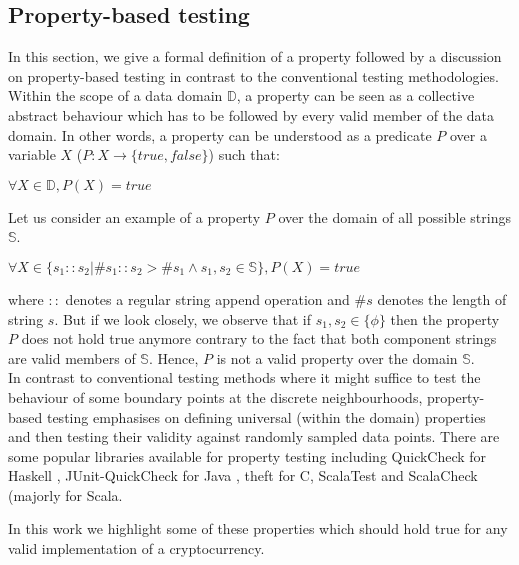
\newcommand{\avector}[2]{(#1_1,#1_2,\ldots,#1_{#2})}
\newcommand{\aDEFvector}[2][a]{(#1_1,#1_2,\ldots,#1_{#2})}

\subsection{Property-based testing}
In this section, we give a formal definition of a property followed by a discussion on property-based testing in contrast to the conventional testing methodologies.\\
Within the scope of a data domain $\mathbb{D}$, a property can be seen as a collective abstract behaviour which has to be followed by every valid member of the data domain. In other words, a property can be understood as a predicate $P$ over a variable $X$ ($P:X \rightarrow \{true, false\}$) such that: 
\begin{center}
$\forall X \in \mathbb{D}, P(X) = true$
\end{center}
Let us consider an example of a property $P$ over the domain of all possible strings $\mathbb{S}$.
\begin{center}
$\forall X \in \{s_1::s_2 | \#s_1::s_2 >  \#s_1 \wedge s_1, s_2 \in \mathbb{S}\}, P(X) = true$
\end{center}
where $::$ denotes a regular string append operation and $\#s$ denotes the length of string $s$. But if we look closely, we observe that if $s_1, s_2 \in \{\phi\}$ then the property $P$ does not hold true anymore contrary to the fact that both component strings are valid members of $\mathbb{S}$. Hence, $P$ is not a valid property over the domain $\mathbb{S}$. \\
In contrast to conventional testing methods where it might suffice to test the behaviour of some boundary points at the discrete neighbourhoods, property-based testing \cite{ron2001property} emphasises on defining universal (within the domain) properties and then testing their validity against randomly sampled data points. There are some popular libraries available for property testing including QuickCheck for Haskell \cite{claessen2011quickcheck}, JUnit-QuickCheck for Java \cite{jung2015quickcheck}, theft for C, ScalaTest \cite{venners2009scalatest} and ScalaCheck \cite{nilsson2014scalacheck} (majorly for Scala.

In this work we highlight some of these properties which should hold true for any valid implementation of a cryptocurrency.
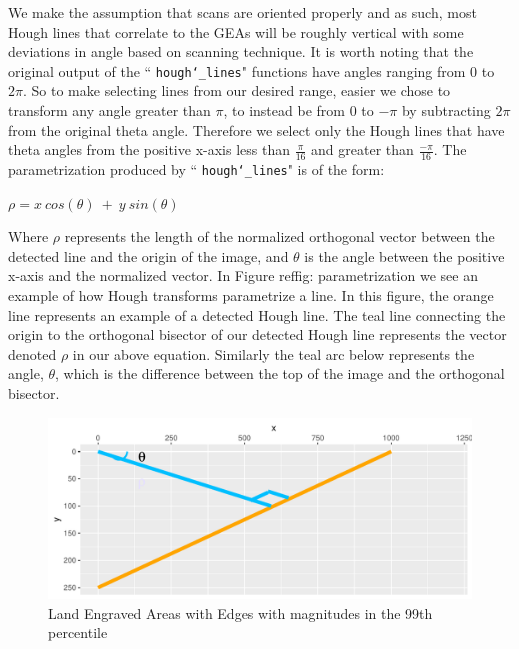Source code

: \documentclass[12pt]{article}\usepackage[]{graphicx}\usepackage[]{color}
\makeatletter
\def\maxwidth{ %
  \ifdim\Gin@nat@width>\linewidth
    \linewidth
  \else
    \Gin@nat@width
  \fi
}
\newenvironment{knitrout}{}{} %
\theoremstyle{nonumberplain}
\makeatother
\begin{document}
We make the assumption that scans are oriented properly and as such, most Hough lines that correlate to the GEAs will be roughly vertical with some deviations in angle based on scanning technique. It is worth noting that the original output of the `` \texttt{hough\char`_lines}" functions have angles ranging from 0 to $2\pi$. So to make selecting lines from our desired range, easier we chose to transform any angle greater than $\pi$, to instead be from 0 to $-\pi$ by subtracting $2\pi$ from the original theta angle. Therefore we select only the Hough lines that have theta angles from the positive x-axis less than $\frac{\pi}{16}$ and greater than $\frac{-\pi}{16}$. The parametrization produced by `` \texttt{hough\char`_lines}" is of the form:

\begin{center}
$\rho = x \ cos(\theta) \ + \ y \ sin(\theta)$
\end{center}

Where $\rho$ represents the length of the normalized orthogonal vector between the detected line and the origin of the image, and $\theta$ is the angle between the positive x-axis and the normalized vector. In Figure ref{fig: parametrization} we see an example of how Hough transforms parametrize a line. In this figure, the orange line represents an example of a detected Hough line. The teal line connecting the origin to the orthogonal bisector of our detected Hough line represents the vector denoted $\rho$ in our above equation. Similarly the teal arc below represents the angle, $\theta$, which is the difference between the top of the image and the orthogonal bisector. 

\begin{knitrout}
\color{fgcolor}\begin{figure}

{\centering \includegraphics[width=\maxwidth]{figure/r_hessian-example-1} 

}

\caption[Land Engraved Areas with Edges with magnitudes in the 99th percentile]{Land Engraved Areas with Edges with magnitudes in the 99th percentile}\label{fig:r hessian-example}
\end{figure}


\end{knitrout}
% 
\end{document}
* * *
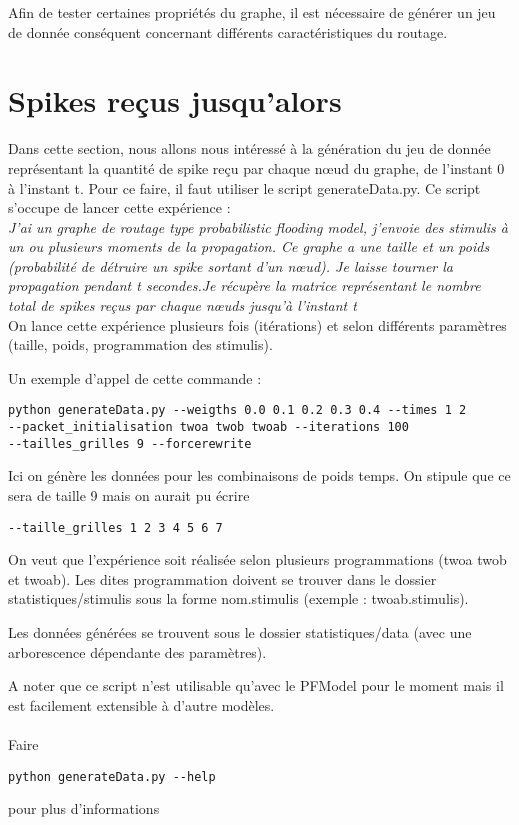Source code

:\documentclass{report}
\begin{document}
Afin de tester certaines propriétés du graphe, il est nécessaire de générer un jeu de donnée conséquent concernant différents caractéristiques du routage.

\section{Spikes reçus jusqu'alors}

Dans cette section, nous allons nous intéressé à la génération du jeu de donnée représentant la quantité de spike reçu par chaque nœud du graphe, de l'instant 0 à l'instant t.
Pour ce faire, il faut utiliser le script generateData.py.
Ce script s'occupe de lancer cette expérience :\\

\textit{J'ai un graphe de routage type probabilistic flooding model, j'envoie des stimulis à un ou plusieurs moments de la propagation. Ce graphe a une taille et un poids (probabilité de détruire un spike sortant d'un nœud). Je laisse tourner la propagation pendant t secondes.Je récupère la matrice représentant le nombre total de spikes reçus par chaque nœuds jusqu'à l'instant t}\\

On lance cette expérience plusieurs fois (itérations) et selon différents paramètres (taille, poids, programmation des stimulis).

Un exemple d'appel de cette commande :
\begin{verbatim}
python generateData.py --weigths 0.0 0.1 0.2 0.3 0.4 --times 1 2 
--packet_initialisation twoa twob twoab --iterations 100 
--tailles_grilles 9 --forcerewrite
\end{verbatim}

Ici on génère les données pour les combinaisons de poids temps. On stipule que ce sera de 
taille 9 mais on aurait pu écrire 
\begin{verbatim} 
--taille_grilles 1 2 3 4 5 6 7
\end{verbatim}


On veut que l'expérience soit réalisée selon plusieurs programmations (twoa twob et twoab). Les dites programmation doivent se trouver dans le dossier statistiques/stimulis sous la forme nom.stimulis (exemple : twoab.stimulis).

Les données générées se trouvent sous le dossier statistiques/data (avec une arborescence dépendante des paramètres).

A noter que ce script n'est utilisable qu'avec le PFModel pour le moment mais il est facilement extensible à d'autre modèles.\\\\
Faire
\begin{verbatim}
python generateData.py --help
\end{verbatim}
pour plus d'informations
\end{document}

● **Instructions for the task**:
Each line above that includes the word "cette" is to be copied.

● **Answer space**:
Dans cette section, nous allons nous intéressé à la génération du jeu de donnée représentant la quantité de spike reçu par chaque nœud du graphe, de l'instant 0 à l'instant t.
Ce script s'occupe de lancer cette expérience :\\
On lance cette expérience plusieurs fois (itérations) et selon différents paramètres (taille, poids, programmation des stimulis).
Un exemple d'appel de cette commande :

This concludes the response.